▶ **Exercise goal**:
Copy exactly, and only, the lines from the one containing "- Firma digital" through the last line of the records below.

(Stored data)
========================================================================
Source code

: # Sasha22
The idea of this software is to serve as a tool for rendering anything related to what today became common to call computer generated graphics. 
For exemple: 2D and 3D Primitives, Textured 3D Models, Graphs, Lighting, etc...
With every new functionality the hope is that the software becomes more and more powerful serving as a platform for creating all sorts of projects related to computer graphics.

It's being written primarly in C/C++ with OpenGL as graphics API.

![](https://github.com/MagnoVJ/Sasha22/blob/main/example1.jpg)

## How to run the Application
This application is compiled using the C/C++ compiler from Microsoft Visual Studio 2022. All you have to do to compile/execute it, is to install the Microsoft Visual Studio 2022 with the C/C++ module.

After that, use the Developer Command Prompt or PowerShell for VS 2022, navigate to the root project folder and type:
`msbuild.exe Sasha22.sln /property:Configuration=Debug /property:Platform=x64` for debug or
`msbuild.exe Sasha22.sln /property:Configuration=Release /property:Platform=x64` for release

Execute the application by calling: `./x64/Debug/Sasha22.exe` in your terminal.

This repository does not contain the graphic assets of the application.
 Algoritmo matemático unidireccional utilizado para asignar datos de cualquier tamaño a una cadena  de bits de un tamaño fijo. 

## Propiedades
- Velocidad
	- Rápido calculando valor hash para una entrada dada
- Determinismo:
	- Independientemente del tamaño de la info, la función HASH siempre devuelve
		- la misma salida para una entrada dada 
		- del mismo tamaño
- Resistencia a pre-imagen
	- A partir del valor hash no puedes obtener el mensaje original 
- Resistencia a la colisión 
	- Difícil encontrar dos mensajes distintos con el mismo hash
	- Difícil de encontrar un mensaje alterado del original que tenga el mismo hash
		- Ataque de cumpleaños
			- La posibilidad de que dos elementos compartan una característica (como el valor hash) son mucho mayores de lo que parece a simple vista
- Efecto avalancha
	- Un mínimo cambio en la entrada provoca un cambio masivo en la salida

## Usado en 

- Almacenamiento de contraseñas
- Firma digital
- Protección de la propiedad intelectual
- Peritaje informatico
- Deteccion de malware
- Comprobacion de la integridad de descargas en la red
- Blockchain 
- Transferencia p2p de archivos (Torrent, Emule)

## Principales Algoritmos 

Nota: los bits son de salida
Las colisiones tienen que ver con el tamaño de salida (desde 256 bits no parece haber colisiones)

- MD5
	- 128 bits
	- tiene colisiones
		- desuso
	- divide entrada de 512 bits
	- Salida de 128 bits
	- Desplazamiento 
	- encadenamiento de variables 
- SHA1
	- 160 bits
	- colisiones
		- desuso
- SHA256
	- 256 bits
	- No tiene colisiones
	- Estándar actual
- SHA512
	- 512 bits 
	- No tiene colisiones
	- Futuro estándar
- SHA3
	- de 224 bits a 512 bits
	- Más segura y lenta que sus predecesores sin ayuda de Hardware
========================================================================
▶ **Answer**:
- Firma digital
- Protección de la propiedad intelectual
- Peritaje informatico
- Deteccion de malware
- Comprobacion de la integridad de descargas en la red
- Blockchain 
- Transferencia p2p de archivos (Torrent, Emule)

## Principales Algoritmos 

Nota: los bits son de salida
Las colisiones tienen que ver con el tamaño de salida (desde 256 bits no parece haber colisiones)

- MD5
	- 128 bits
	- tiene colisiones
		- desuso
	- divide entrada de 512 bits
	- Salida de 128 bits
	- Desplazamiento 
	- encadenamiento de variables 
- SHA1
	- 160 bits
	- colisiones
		- desuso
- SHA256
	- 256 bits
	- No tiene colisiones
	- Estándar actual
- SHA512
	- 512 bits 
	- No tiene colisiones
	- Futuro estándar
- SHA3
	- de 224 bits a 512 bits
	- Más segura y lenta que sus predecesores sin ayuda de Hardware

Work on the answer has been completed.